Surrogacy: Acceptance of the no maternity traffic european petition and draft french legislation

Publié le 31 May, 2016

The petition created by the No Maternity Traffic[1] group, presented on 10 March 2016 to the President of the Council of Europe Parliamentary Assembly was “deemed admissible during the official meeting on 26 May 2016”. Consequently, the petition will be forwarded to the Commission for Social Affairs and will be “taken into consideration when drafting the Human Rights’ report and focusing on ethical questions relating to surrogacy”.

 

This petition, which was signed by 107,957 people, “calls on Council of Europe organisations to join forces to abolish and effectively ban the practice of surrogacy” because “regardless of its form, surrogacy exploits women and leads to the trafficking of children who are fully or partly deprived of their parentage”.

 

This decision was taken following the rejection of the draft report presented by Belgian MP, Petra de Sutter, on 15 March 2016 (see Council of Europe rejects report on “ethical” surrogacy).
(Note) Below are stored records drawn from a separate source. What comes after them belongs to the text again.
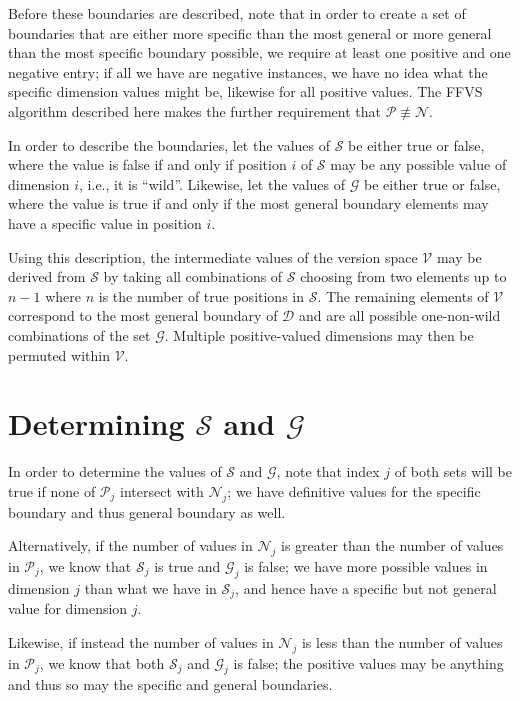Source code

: Before these boundaries are described, note that in order to create a set of boundaries that are either more specific than the most general or more general than the most specific boundary possible, we require at least one positive and one negative entry; if all we have are negative instances, we have no idea what the specific dimension values might be, likewise for all positive values.  The FFVS algorithm described here makes the further requirement that $\mathcal{P} \not\equiv \mathcal{N}$.

In order to describe the boundaries, let the values of $\mathcal{S}$ be either true or false, where the value is false if and only if position $i$ of $\mathcal{S}$ may be any possible value of dimension $i$, i.e., it is ``wild''.  Likewise, let the values of $\mathcal{G}$ be either true or false, where the value is true if and only if the most general boundary elements may have a specific value in position $i$.

Using this description, the intermediate values of the version space $\mathcal{V}$ may be derived from $\mathcal{S}$ by taking all combinations of $\mathcal{S}$ choosing from two elements up to $n-1$ where $n$ is the number of true positions in $\mathcal{S}$.  The remaining elements of $\mathcal{V}$ correspond to the most general boundary of $\mathcal{D}$ and are all possible one-non-wild combinations of the set $\mathcal{G}$.  Multiple positive-valued dimensions may then be permuted within $\mathcal{V}$.

\section*{Determining $\mathcal{S}$ and $\mathcal{G}$}

In order to determine the values of $\mathcal{S}$ and $\mathcal{G}$, note that index $j$ of both sets will be true if none of $\mathcal{P}_j$ intersect with $\mathcal{N}_j$; we have definitive values for the specific boundary and thus general boundary as well.  

Alternatively, if the number of values in $\mathcal{N}_j$ is greater than the number of values in $\mathcal{P}_j$, we know that $\mathcal{S}_j$ is true and $\mathcal{G}_j$ is false; we have more possible values in dimension $j$ than what we have in $\mathcal{S}_j$, and hence have a specific but not general value for dimension $j$.  

Likewise, if instead the number of values in $\mathcal{N}_j$ is less than the number of values in $\mathcal{P}_j$, we know that both $\mathcal{S}_j$ and $\mathcal{G}_j$ is false; the positive values may be anything and thus so may the specific and general boundaries.  

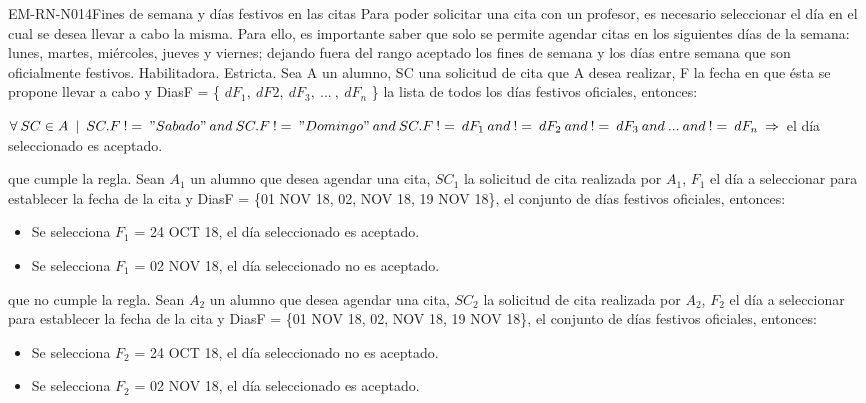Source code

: \begin{BussinesRule}{EM-RN-N014}{Fines de semana y días festivos en las citas}
	\BRitem[Descripción:] Para poder solicitar una cita con un profesor, es necesario seleccionar el día en el cual se desea llevar a cabo la misma. Para ello, es importante saber que solo se permite agendar citas en los siguientes días de la semana: lunes, martes, miércoles, jueves y viernes; dejando fuera del rango aceptado los fines de semana y los días entre semana que son oficialmente festivos. 
	\BRitem[Tipo: ] Habilitadora.
	\BRitem[Nivel: ] Estricta.
	\BRitem[Sentencia : ] Sea A un alumno, SC una solicitud de cita que A desea realizar, F la fecha en que ésta se propone llevar a cabo y DiasF = \{ $dF_{1}, \: dF{2}, \: dF_{3}, \: ... \: , \: dF_{n}$ \} la lista de todos los días festivos oficiales, entonces:
	\begin{center}
		$\forall \: SC \in A \: \mid \: SC.F \: != \: "Sabado" \: and \: SC.F \: != \: "Domingo" \: and \: SC.F \: != \: dF_{1} \: and \: != \: dF_{2} \: and \: != \: dF_{3} \: and \: ... \: and \: != \: dF_{n} \: \Rightarrow$ el día seleccionado es aceptado.
	\end{center}
	 que cumple la regla.
		Sean $A_{1}$ un alumno que desea agendar una cita, $SC_{1}$ la solicitud de cita realizada por $A_{1}$, $F_{1}$ el día a seleccionar para establecer la fecha de la cita y DiasF = \{01 NOV 18, 02, NOV 18, 19 NOV 18\}, el conjunto de días festivos oficiales, entonces:
		\begin{itemize}
			\item Se selecciona $F_{1}$ = 24 OCT 18, el día seleccionado es aceptado.
			\item Se selecciona $F_{1}$ = 02 NOV 18, el día seleccionado no es aceptado.
		\end{itemize}
	 que no cumple la regla.
		Sean $A_{2}$ un alumno que desea agendar una cita, $SC_{2}$ la solicitud de cita realizada por $A_{2}$, $F_{2}$ el día a seleccionar para establecer la fecha de la cita y DiasF = \{01 NOV 18, 02, NOV 18, 19 NOV 18\}, el conjunto de días festivos oficiales, entonces:
		\begin{itemize}
			\item Se selecciona $F_{2}$ = 24 OCT 18, el día seleccionado no es aceptado.
			\item Se selecciona $F_{2}$ = 02 NOV 18, el día seleccionado es aceptado.
		\end{itemize}

\end{BussinesRule}


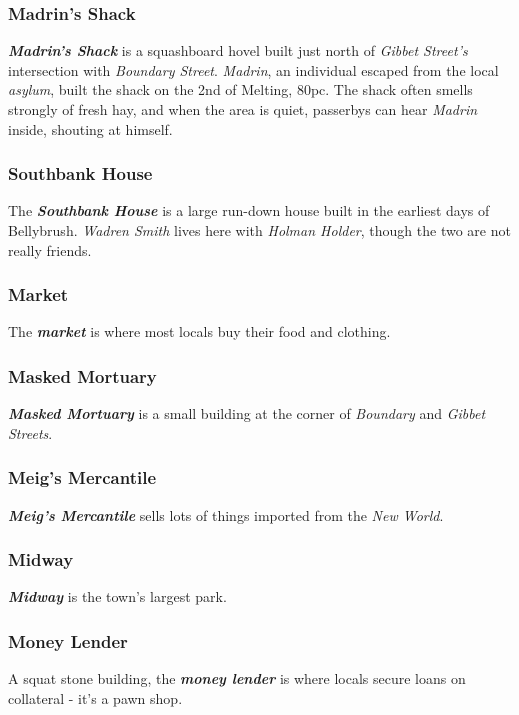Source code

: \documentclass[11pt]{teraum_adventure}
\begin{document}
\subsubsection*{Madrin's Shack}
\label{sec:org401ba6e}
\textbf{\emph{Madrin's Shack}} is a squashboard hovel built just north of \emph{Gibbet
Street's} intersection with \emph{Boundary Street}. \emph{Madrin}, an
individual escaped from the local \emph{asylum}, built the shack on the 2nd
of Melting, 80pc. The shack often smells strongly of fresh hay, and
when the area is quiet, passerbys can hear \emph{Madrin} inside, shouting
at himself.
\subsubsection*{Southbank House}
\label{sec:orgcc83458}
The \textbf{\emph{Southbank House}} is a large run-down house built in the
earliest days of Bellybrush. \emph{Wadren Smith} lives here with \emph{Holman
Holder}, though the two are not really friends.
\subsubsection*{Market}
\label{sec:orgc24b666}
The \textbf{\emph{market}} is where most locals buy their food and clothing.
\subsubsection*{Masked Mortuary}
\label{sec:org86e6a84}
\textbf{\emph{Masked Mortuary}} is a small building at the corner of \emph{Boundary}
 and \emph{Gibbet Streets}.
\subsubsection*{Meig's Mercantile}
\label{sec:org7935384}
\textbf{\emph{Meig's Mercantile}} sells lots of things imported from the \emph{New World}.
\subsubsection*{Midway}
\label{sec:orgec0f10e}
\textbf{\emph{Midway}} is the town's largest park.
\subsubsection*{Money Lender}
\label{sec:orga44bf76}
A squat stone building, the \textbf{\emph{money lender}} is where locals secure
loans on collateral - it's a pawn shop.
\end{document}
The Commission’s work is continuing but No Maternity Traffic “is worried because the rapporteur has not been replaced”.

 

In France, two draft laws proposed by MPs Valérie Boyer and Philippe Gosselin, and jointly signed by numerous MPs, will be discussed on 16 June at the National Assembly. The first highlights the criminal aspect of resorting to surrogacy whilst the second is intended to constitutionalise the principle of the non-availability of the human body.

 [1]  European group of associations in favour of abolishing surrogacy. (see Denouncing the development of an international market for the sale of children through surrogacy).